Nobody is saying abusive women don’t exist
the people you have issue with are saying the OP isn’t abusive, rather that she is trapped in an abusive dynamic whereby this man’s actually abusive behaviour is eliciting traumatised, disproportionate responses to his cruel, dismissive, threatening behaviour in an intimate situation

seems pointless to keep trying to make you and others see this but the dreadful irony is by not you are actually jeopardising the very mantra you keep repeating

I hope that you never experience or have to support a woman through this. Even if the only good thing that comes out of it is to realise how wrong you are.

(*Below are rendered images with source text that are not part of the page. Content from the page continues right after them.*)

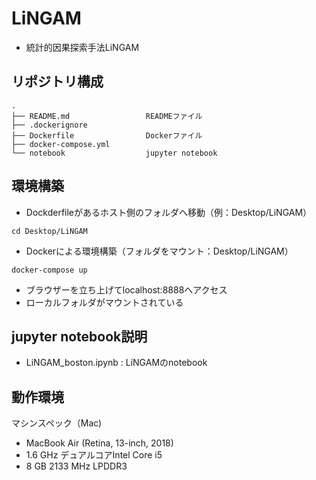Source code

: # LiNGAM
* 統計的因果探索手法LiNGAM

## リポジトリ構成
```
.
├── README.md                 READMEファイル
├── .dockerignore        
├── Dockerfile                Dockerファイル
├── docker-compose.yml
└── notebook                  jupyter notebook
```

## 環境構築

* Dockderfileがあるホスト側のフォルダへ移動（例：Desktop/LiNGAM）
```
cd Desktop/LiNGAM
```

* Dockerによる環境構築（フォルダをマウント：Desktop/LiNGAM）
```
docker-compose up
```

* ブラウザーを立ち上げてlocalhost:8888へアクセス
* ローカルフォルダがマウントされている

## jupyter notebook説明
* LiNGAM_boston.ipynb : LiNGAMのnotebook

## 動作環境
マシンスペック（Mac)
- MacBook Air (Retina, 13-inch, 2018)
- 1.6 GHz デュアルコアIntel Core i5
- 8 GB 2133 MHz LPDDR3
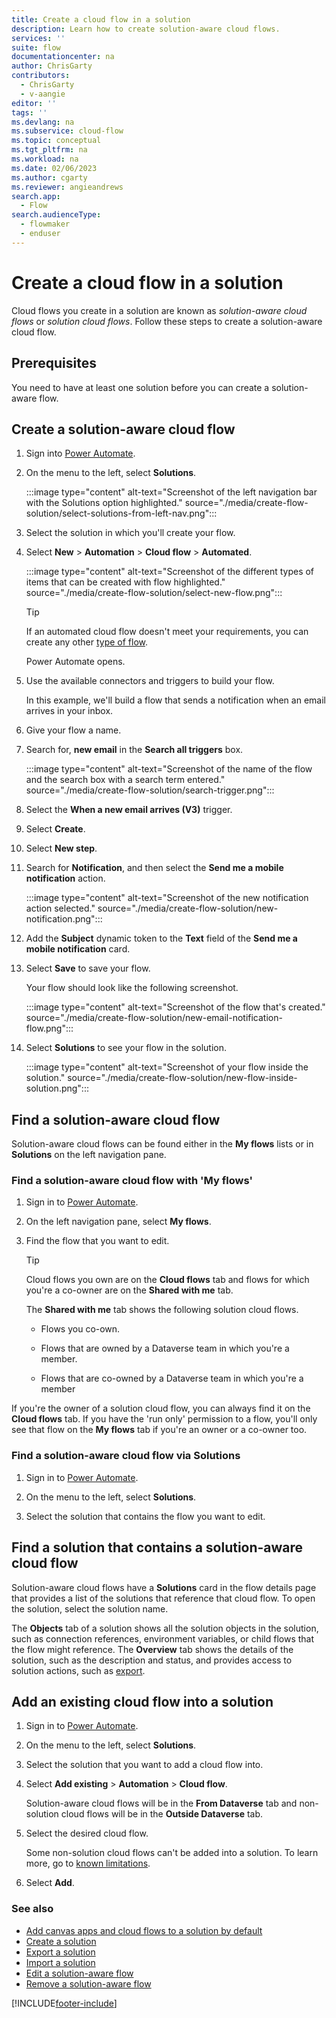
 ```yaml
---
title: Create a cloud flow in a solution
description: Learn how to create solution-aware cloud flows.
services: ''
suite: flow
documentationcenter: na
author: ChrisGarty
contributors:
  - ChrisGarty
  - v-aangie
editor: ''
tags: ''
ms.devlang: na
ms.subservice: cloud-flow
ms.topic: conceptual
ms.tgt_pltfrm: na
ms.workload: na
ms.date: 02/06/2023
ms.author: cgarty
ms.reviewer: angieandrews
search.app: 
  - Flow
search.audienceType: 
  - flowmaker
  - enduser
---
```


# Create a cloud flow in a solution

Cloud flows you create in a solution are known as *solution-aware cloud flows* or *solution cloud flows*. Follow these steps to create a solution-aware cloud flow.

## Prerequisites

You need to have at least one solution before you can create a solution-aware flow.

## Create a solution-aware cloud flow

1. Sign into [Power Automate](https://make.powerautomate.com).

1. On the menu to the left, select **Solutions**.

   :::image type="content" alt-text="Screenshot of the left navigation bar with the Solutions option highlighted." source="./media/create-flow-solution/select-solutions-from-left-nav.png":::

1. Select the solution in which you'll create your flow.

1. Select **New** > **Automation** > **Cloud flow** > **Automated**.

   :::image type="content" alt-text="Screenshot of the different types of items that can be created with flow highlighted." source="./media/create-flow-solution/select-new-flow.png":::

   >[!TIP]
   >If an automated cloud flow doesn't meet your requirements, you can create any other [type of flow](./flow-types.md).

   Power Automate opens.

1. Use the available connectors and triggers to build your flow.

   In this example, we'll build a flow that sends a notification when an email arrives in your inbox.

1. Give your flow a name.

1. Search for, **new email** in the **Search all triggers** box.

   :::image type="content" alt-text="Screenshot of the name of the flow and the search box with a search term entered." source="./media/create-flow-solution/search-trigger.png":::

1. Select the **When a new email arrives (V3)** trigger.

1. Select **Create**.

1. Select **New step**.

1. Search for **Notification**, and then select the **Send me a mobile notification** action.

   :::image type="content" alt-text="Screenshot of the new notification action selected." source="./media/create-flow-solution/new-notification.png":::

1. Add the **Subject** dynamic token to the **Text** field of the **Send me a mobile notification** card.

1. Select **Save** to save your flow.

   Your flow should look like the following screenshot.

   :::image type="content" alt-text="Screenshot of the flow that's created." source="./media/create-flow-solution/new-email-notification-flow.png":::

1. Select **Solutions** to see your flow in the solution.

   :::image type="content" alt-text="Screenshot of your flow inside the solution." source="./media/create-flow-solution/new-flow-inside-solution.png":::

## Find a solution-aware cloud flow

Solution-aware cloud flows can be found either in the **My flows** lists or in **Solutions** on the left navigation pane.

### Find a solution-aware cloud flow with 'My flows'

1. Sign in to [Power Automate](https://make.powerautomate.com).

1. On the left navigation pane, select **My flows**.

1. Find the flow that you want to edit.

   >[!TIP]
   >Cloud flows you own are on the **Cloud flows** tab and flows for which you're a co-owner are on the **Shared with me** tab.

    The **Shared with me** tab shows the following solution cloud flows.

    - Flows you co-own.

    - Flows that are owned by a Dataverse team in which you're a member.

    - Flows that are co-owned by a Dataverse team in which you're a member

If you're the owner of a solution cloud flow, you can always find it on the **Cloud flows** tab. If you have the 'run only' permission to a flow, you'll only see that flow on the **My flows** tab if you're an owner or a co-owner too.

### Find a solution-aware cloud flow via Solutions

1. Sign in to [Power Automate](https://make.powerautomate.com).

1. On the menu to the left, select **Solutions**.

1. Select the solution that contains the flow you want to edit.

## Find a solution that contains a solution-aware cloud flow

Solution-aware cloud flows have a **Solutions** card in the flow details page that provides a list of the solutions that reference that cloud flow. To open the solution, select the solution name.

The **Objects** tab of a solution shows all the solution objects in the solution, such as connection references, environment variables, or child flows that the flow might reference. The **Overview** tab shows the details of the solution, such as the description and status, and provides access to solution actions, such as [export](./export-flow-solution.md).

## Add an existing cloud flow into a solution

1. Sign in to [Power Automate](https://make.powerautomate.com).

1. On the menu to the left, select **Solutions**.

1. Select the solution that you want to add a cloud flow into.

1. Select **Add existing** > **Automation** > **Cloud flow**.

    Solution-aware cloud flows will be in the **From Dataverse** tab and non-solution cloud flows will be in the **Outside Dataverse** tab.

1. Select the desired cloud flow. 

    Some non-solution cloud flows can't be added into a solution. To learn more, go to [known limitations](/power-apps/maker/data-platform/solutions-overview#known-limitations).

1. Select **Add**.

### See also

- [Add canvas apps and cloud flows to a solution by default](/power-apps/maker/canvas-apps/add-app-solution-default)
- [Create a solution](./overview-solution-flows.md)
- [Export a solution](./export-flow-solution.md)
- [Import a solution](./import-flow-solution.md)
- [Edit a solution-aware flow](./edit-solution-aware-flow.md)
- [Remove a solution-aware flow](./remove-solution-aware-flow.md)

[!INCLUDE[footer-include](includes/footer-banner.md)]
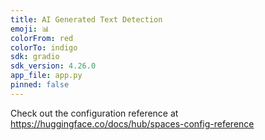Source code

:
 ```yaml
---
title: AI Generated Text Detection
emoji: 📊
colorFrom: red
colorTo: indigo
sdk: gradio
sdk_version: 4.26.0
app_file: app.py
pinned: false
---
```


Check out the configuration reference at https://huggingface.co/docs/hub/spaces-config-reference
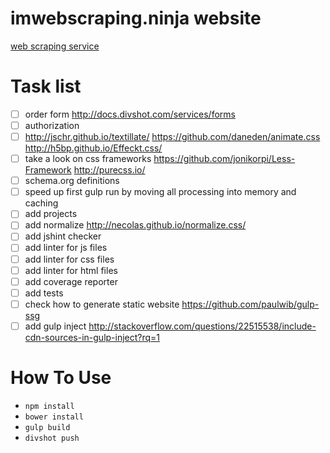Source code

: # imwebscraping.ninja website

[web scraping service](http://imscraping.ninja)

# Task list

  - [ ] order form http://docs.divshot.com/services/forms
  - [ ] authorization
  - [ ] http://jschr.github.io/textillate/ https://github.com/daneden/animate.css http://h5bp.github.io/Effeckt.css/
  - [ ] take a look on css frameworks https://github.com/jonikorpi/Less-Framework http://purecss.io/
  - [ ] schema.org definitions
  - [ ] speed up first gulp run by moving all processing into memory and caching
  - [ ] add projects
  - [ ] add normalize http://necolas.github.io/normalize.css/
  - [ ] add jshint checker
  - [ ] add linter for js files
  - [ ] add linter for css files
  - [ ] add linter for html files
  - [ ] add coverage reporter
  - [ ] add tests
  - [ ] check how to generate static website https://github.com/paulwib/gulp-ssg
  - [ ] add gulp inject http://stackoverflow.com/questions/22515538/include-cdn-sources-in-gulp-inject?rq=1

# How To Use

  + ```npm install```
  + ```bower install```
  + ```gulp build```
  + ```divshot push```
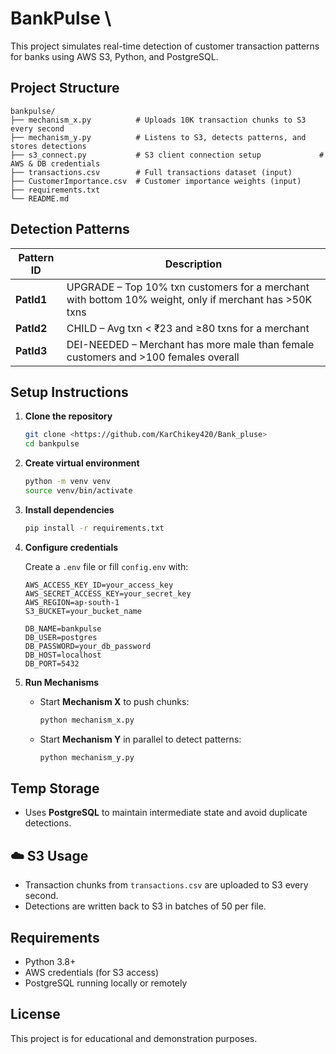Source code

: 
# BankPulse \

This project simulates real-time detection of customer transaction patterns for banks using AWS S3, Python, and PostgreSQL.

##  Project Structure

```
bankpulse/
├── mechanism_x.py          # Uploads 10K transaction chunks to S3 every second
├── mechanism_y.py          # Listens to S3, detects patterns, and stores detections
├── s3_connect.py           # S3 client connection setup             # AWS & DB credentials
├── transactions.csv        # Full transactions dataset (input)
├── CustomerImportance.csv  # Customer importance weights (input)
├── requirements.txt
└── README.md
```

##  Detection Patterns

| Pattern ID | Description |
|------------|-------------|
| **PatId1** | UPGRADE – Top 10% txn customers for a merchant with bottom 10% weight, only if merchant has >50K txns |
| **PatId2** | CHILD – Avg txn < ₹23 and ≥80 txns for a merchant |
| **PatId3** | DEI-NEEDED – Merchant has more male than female customers and >100 females overall |

##  Setup Instructions

1. **Clone the repository**

   ```bash
   git clone <https://github.com/KarChikey420/Bank_pluse>
   cd bankpulse
   ```

2. **Create virtual environment**

   ```bash
   python -m venv venv
   source venv/bin/activate  
   ```

3. **Install dependencies**

   ```bash
   pip install -r requirements.txt
   ```

4. **Configure credentials**

   Create a `.env` file or fill `config.env` with:

   ```env
   AWS_ACCESS_KEY_ID=your_access_key
   AWS_SECRET_ACCESS_KEY=your_secret_key
   AWS_REGION=ap-south-1
   S3_BUCKET=your_bucket_name

   DB_NAME=bankpulse
   DB_USER=postgres
   DB_PASSWORD=your_db_password
   DB_HOST=localhost
   DB_PORT=5432
   ```

5. **Run Mechanisms**

   - Start **Mechanism X** to push chunks:

     ```bash
     python mechanism_x.py
     ```

   - Start **Mechanism Y** in parallel to detect patterns:

     ```bash
     python mechanism_y.py
     ```

## Temp Storage

- Uses **PostgreSQL** to maintain intermediate state and avoid duplicate detections.

## ☁️ S3 Usage

- Transaction chunks from `transactions.csv` are uploaded to S3 every second.
- Detections are written back to S3 in batches of 50 per file.

## Requirements

- Python 3.8+
- AWS credentials (for S3 access)
- PostgreSQL running locally or remotely

## License

This project is for educational and demonstration purposes.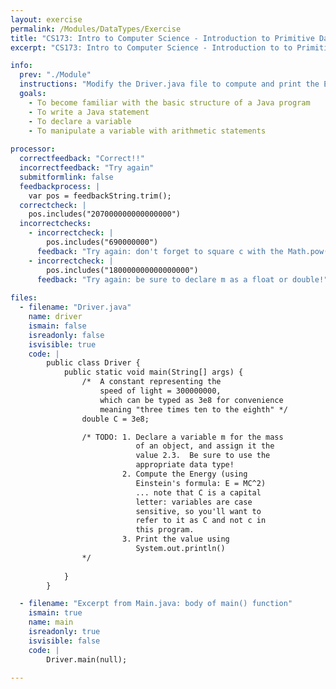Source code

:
 ```yaml
---
layout: exercise
permalink: /Modules/DataTypes/Exercise
title: "CS173: Intro to Computer Science - Introduction to Primitive Data Types"
excerpt: "CS173: Intro to Computer Science - Introduction to to Primitive Data Types"

info:
  prev: "./Module"
  instructions: "Modify the Driver.java file to compute and print the Energy of an object given its mass and the constant c (which is given to you in the program)."
  goals:
    - To become familiar with the basic structure of a Java program
    - To write a Java statement
    - To declare a variable
    - To manipulate a variable with arithmetic statements
    
processor:  
  correctfeedback: "Correct!!" 
  incorrectfeedback: "Try again"
  submitformlink: false
  feedbackprocess: | 
    var pos = feedbackString.trim();
  correctcheck: |
    pos.includes("207000000000000000")
  incorrectchecks:
    - incorrectcheck: |
        pos.includes("690000000")
      feedback: "Try again: don't forget to square c with the Math.pow() method, or by multiplying by c twice!"    
    - incorrectcheck: |
        pos.includes("180000000000000000")
      feedback: "Try again: be sure to declare m as a float or double!"          
 
files:
  - filename: "Driver.java"
    name: driver
    ismain: false
    isreadonly: false
    isvisible: true
    code: | 
        public class Driver {
            public static void main(String[] args) {
                /*  A constant representing the 
                    speed of light = 300000000, 
                    which can be typed as 3e8 for convenience
                    meaning "three times ten to the eighth" */
                double C = 3e8; 

                /* TODO: 1. Declare a variable m for the mass 
                            of an object, and assign it the 
                            value 2.3.  Be sure to use the 
                            appropriate data type!
                         2. Compute the Energy (using 
                            Einstein's formula: E = MC^2)
                            ... note that C is a capital 
                            letter: variables are case 
                            sensitive, so you'll want to 
                            refer to it as C and not c in 
                            this program.
                         3. Print the value using 
                            System.out.println()
                */
                
            }
        }    

  - filename: "Excerpt from Main.java: body of main() function"
    ismain: true
    name: main
    isreadonly: true
    isvisible: false
    code: |
        Driver.main(null);
        
---
```

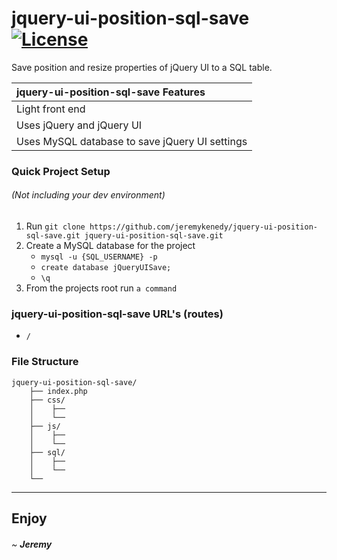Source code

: # jquery-ui-position-sql-save [![License](https://poser.pugx.org/laravel/framework/license.svg)]()

Save position and resize properties of jQuery UI to a SQL table.

| jquery-ui-position-sql-save Features  |
| :------------ |
| Light front end |
| Uses jQuery and jQuery UI |
| Uses MySQL database to save jQuery UI settings |


### Quick Project Setup
###### (Not including your dev environment)
1. Run `git clone https://github.com/jeremykenedy/jquery-ui-position-sql-save.git jquery-ui-position-sql-save.git`
2. Create a MySQL database for the project
    * ```mysql -u {SQL_USERNAME} -p```
    * ```create database jQueryUISave;```
    * ```\q```
3. From the projects root run `a command`

### jquery-ui-position-sql-save URL's (routes)
* ```/```

### File Structure
```
jquery-ui-position-sql-save/
    ├── index.php
    ├── css/
    │    ├──
    │    └──
    ├── js/
    │    ├──
    │    └──
    ├── sql/
    │    ├──
    │    └──
    └──
```
---

## Enjoy

###### ~ **Jeremy**
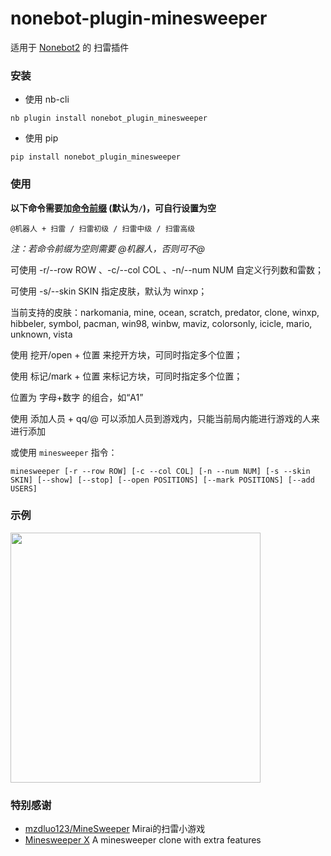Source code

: # nonebot-plugin-minesweeper

适用于 [Nonebot2](https://github.com/nonebot/nonebot2) 的 扫雷插件


### 安装

- 使用 nb-cli

```
nb plugin install nonebot_plugin_minesweeper
```

- 使用 pip

```
pip install nonebot_plugin_minesweeper
```


### 使用

**以下命令需要加[命令前缀](https://v2.nonebot.dev/docs/api/config#Config-command_start) (默认为`/`)，可自行设置为空**

```
@机器人 + 扫雷 / 扫雷初级 / 扫雷中级 / 扫雷高级
```

*注：若命令前缀为空则需要 @机器人，否则可不@*

可使用 -r/--row ROW 、-c/--col COL 、-n/--num NUM 自定义行列数和雷数；

可使用 -s/--skin SKIN 指定皮肤，默认为 winxp；

当前支持的皮肤：narkomania, mine, ocean, scratch, predator, clone, winxp, hibbeler, symbol, pacman, win98, winbw, maviz, colorsonly, icicle, mario, unknown, vista

使用 挖开/open + 位置 来挖开方块，可同时指定多个位置；

使用 标记/mark + 位置 来标记方块，可同时指定多个位置；

位置为 字母+数字 的组合，如“A1”

使用 添加人员 + qq/@ 可以添加人员到游戏内，只能当前局内能进行游戏的人来进行添加

或使用 `minesweeper` 指令：

```
minesweeper [-r --row ROW] [-c --col COL] [-n --num NUM] [-s --skin SKIN] [--show] [--stop] [--open POSITIONS] [--mark POSITIONS] [--add USERS]
```


### 示例

<div align="left">
  <img src="https://s2.loli.net/2022/07/10/p1FYz5JoOwlcNXS.png" width="400" />
</div>


### 特别感谢

- [mzdluo123/MineSweeper](https://github.com/mzdluo123/MineSweeper) Mirai的扫雷小游戏
- [Minesweeper X](http://www.curtisbright.com/msx/) A minesweeper clone with extra features
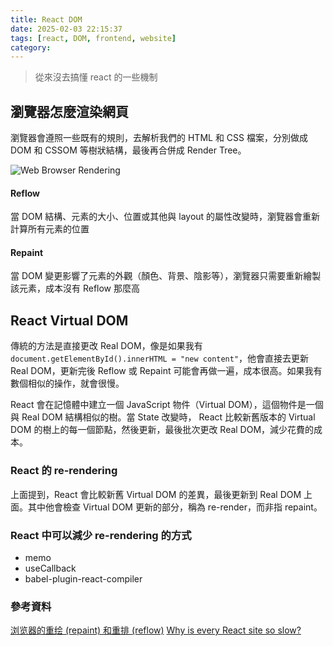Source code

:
 ```yaml
---
title: React DOM
date: 2025-02-03 22:15:37
tags: [react, DOM, frontend, website]
category:
---
```


> 從來沒去搞懂 react 的一些機制

## 瀏覽器怎麼渲染網頁

瀏覽器會遵照一些既有的規則，去解析我們的 HTML 和 CSS 檔案，分別做成 DOM 和 CSSOM 等樹狀結構，最後再合併成 Render Tree。

![Web Browser Rendering](https://www.lumin.tech/articles/browser-reflow-repaint/reflow_repaint.png)

#### Reflow

當 DOM 結構、元素的大小、位置或其他與 layout 的屬性改變時，瀏覽器會重新計算所有元素的位置

#### Repaint

當 DOM 變更影響了元素的外觀（顏色、背景、陰影等），瀏覽器只需要重新繪製該元素，成本沒有 Reflow 那麼高

## React Virtual DOM

傳統的方法是直接更改 Real DOM，像是如果我有 `document.getElementById().innerHTML = "new content"`，他會直接去更新 Real DOM，更新完後 Reflow 或 Repaint 可能會再做一遍，成本很高。如果我有數個相似的操作，就會很慢。

React 會在記憶體中建立一個 JavaScript 物件（Virtual DOM），這個物件是一個與 Real DOM 結構相似的樹。當 State 改變時， React 比較新舊版本的 Virtual DOM 的樹上的每一個節點，然後更新，最後批次更改 Real DOM，減少花費的成本。

### React 的 re-rendering

上面提到，React 會比較新舊 Virtual DOM 的差異，最後更新到 Real DOM 上面。其中他會檢查 Virtual DOM 更新的部分，稱為 re-render，而非指 repaint。

### React 中可以減少 re-rendering 的方式

- memo
- useCallback
- babel-plugin-react-compiler

### 參考資料

[浏览器的重绘 (repaint) 和重排 (reflow)](https://www.lumin.tech/articles/browser-reflow-repaint/)
[Why is every React site so slow?](https://www.youtube.com/watch?v=INLq9RPAYUw)
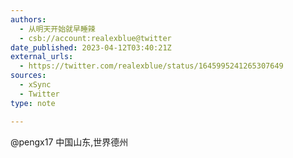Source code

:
 ```yaml
---
authors:
  - 从明天开始就早睡辣
  - csb://account:realexblue@twitter
date_published: 2023-04-12T03:40:21Z
external_urls:
  - https://twitter.com/realexblue/status/1645995241265307649
sources:
  - xSync
  - Twitter
type: note

---
```


@pengx17 中国山东,世界德州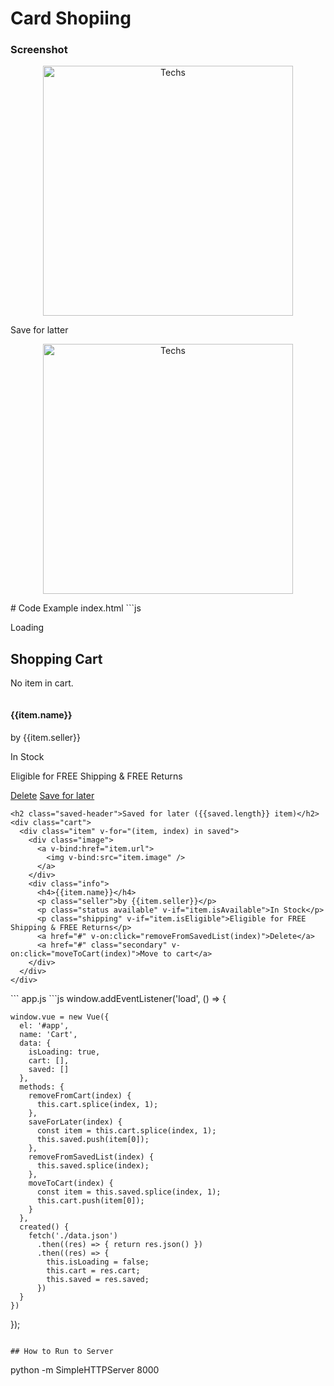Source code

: <h1>Card Shopiing </h1>

### Screenshot

<p align="center">
  <a href="https://user-images.githubusercontent.com/34090058/74091381-e8a07a80-4ac7-11ea-9830-ba5c8098ef7a.png">
    <img alt="Techs" title="Techs" src="https://user-images.githubusercontent.com/34090058/74091381-e8a07a80-4ac7-11ea-9830-ba5c8098ef7a.png"width="400">
  </a>
</p>
Save for latter
<p align="center">
  <a href="https://user-images.githubusercontent.com/34090058/74091393-fc4be100-4ac7-11ea-83cb-01e90a293323.png">
    <img alt="Techs" title="Techs" src="https://user-images.githubusercontent.com/34090058/74091393-fc4be100-4ac7-11ea-83cb-01e90a293323.png"width="400">
  </a>
</p>
# Code Example
index.html
 ```js
<!DOCTYPE html>
<html>
<head>
  <meta charset="utf-8">
  <meta name="viewport" content="width=device-width">
  <title>VueJS Demo</title>
  <link rel="stylesheet" type="text/css" href="app.css" />
  <script src="https://cdnjs.cloudflare.com/ajax/libs/vue/2.0.3/vue.js"></script>
  <script type="text/javascript" src="app.js"></script>
</head>
<body>
  <div id="app">
    <p v-if="isLoading">Loading</p>
    <h2>Shopping Cart</h2>
    <p v-if="!cart.length">No item in cart.</p>
    <div class="cart">
      <div class="item" v-for="(item, index) in cart">
        <div class="image">
          <a v-bind:href="item.url">
            <img v-bind:src="item.image" />
          </a>
        </div>
        <div class="info">
          <h4>{{item.name}}</h4>
          <p class="seller">by {{item.seller}}</p>
          <p class="status available" v-if="item.isAvailable">In Stock</p>
          <p class="shipping" v-if="item.isEligible">Eligible for FREE Shipping & FREE Returns</p>
          <a href="#" v-on:click="removeFromCart(index)">Delete</a>
          <a href="#" class="secondary" v-on:click="saveForLater(index)">Save for later</a>
        </div>
      </div>
    </div>

    <h2 class="saved-header">Saved for later ({{saved.length}} item)</h2>
    <div class="cart">
      <div class="item" v-for="(item, index) in saved">
        <div class="image">
          <a v-bind:href="item.url">
            <img v-bind:src="item.image" />
          </a>
        </div>
        <div class="info">
          <h4>{{item.name}}</h4>
          <p class="seller">by {{item.seller}}</p>
          <p class="status available" v-if="item.isAvailable">In Stock</p>
          <p class="shipping" v-if="item.isEligible">Eligible for FREE Shipping & FREE Returns</p>
          <a href="#" v-on:click="removeFromSavedList(index)">Delete</a>
          <a href="#" class="secondary" v-on:click="moveToCart(index)">Move to cart</a>
        </div>
      </div>
    </div>
  </div>
</body>
</html>
 ```
 app.js
  ```js
window.addEventListener('load', () => {

    window.vue = new Vue({
      el: '#app',
      name: 'Cart',
      data: {
        isLoading: true,
        cart: [],
        saved: []
      },
      methods: {
        removeFromCart(index) {
          this.cart.splice(index, 1);
        },
        saveForLater(index) {
          const item = this.cart.splice(index, 1);
          this.saved.push(item[0]);
        },
        removeFromSavedList(index) {
          this.saved.splice(index);
        },
        moveToCart(index) {
          const item = this.saved.splice(index, 1);
          this.cart.push(item[0]);
        }
      },
      created() {
        fetch('./data.json')
          .then((res) => { return res.json() })
          .then((res) => {
            this.isLoading = false;
            this.cart = res.cart;
            this.saved = res.saved;
          })
      }
    })
  
  });
   ```

## How to Run to Server
 ```
 python -m SimpleHTTPServer 8000
 ```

IrisVersicolor · 24/08/2022 22:46

Discovereads · 24/08/2022 22:40

I think the nuances behind why this woman is slapping her partner matter more for analysis and prevention/rehabilitation efforts. It’s for the psychologists to hum and haw over, and decide how best to help OP stop being violent.

When it comes to the victim, slaps still hurt the same physically and psychologically.

When it comes to the justice system, it’s still physical violence against a person.

It’s abuse. It’s wrong. It’s illegal.

Roughly translated - you don’t understand what I’m talking about, you can’t be bothered to find out.

Discovereads · 24/08/2022 22:56

Whiskeypowers · 24/08/2022 22:41

Nobody is saying abusive women don’t exist
the people you have issue with are saying the OP isn’t abusive, rather that she is trapped in an abusive dynamic whereby this man’s actually abusive behaviour is eliciting traumatised, disproportionate responses to his cruel, dismissive, threatening behaviour in an intimate situation

seems pointless to keep trying to make you and others see this but the dreadful irony is by not you are actually jeopardising the very mantra you keep repeating

I hope that you never experience or have to support a woman through this. Even if the only good thing that comes out of it is to realise how wrong you are.

@Whiskeypowers
he is trapped in an abusive dynamic whereby this woman’s actually abusive behaviour (hitting) is eliciting traumatised, disproportionate responses (hit me again and I break your fingers) to her cruel, dismissive, threatening behaviour in an intimate situation*

You’ve got your facts backwards there. So fixed it for you.

I hope that you never experience or have to support a woman through this.

Too late for that. Was expecting this particular assumption to show up, it usually does after the “ignorant” insult is deployed.

FrippEnos · 24/08/2022 23:03

Whiskeypowers · 24/08/2022 22:36

As i wrote
“ignorant”

So
Recognising both forms of abuse for what they are
"ignorance"
Not excusing abuse
"ignorance"
violence is wrong
"ignorance."

I'm hoping that you want to rethink or at least reword your response.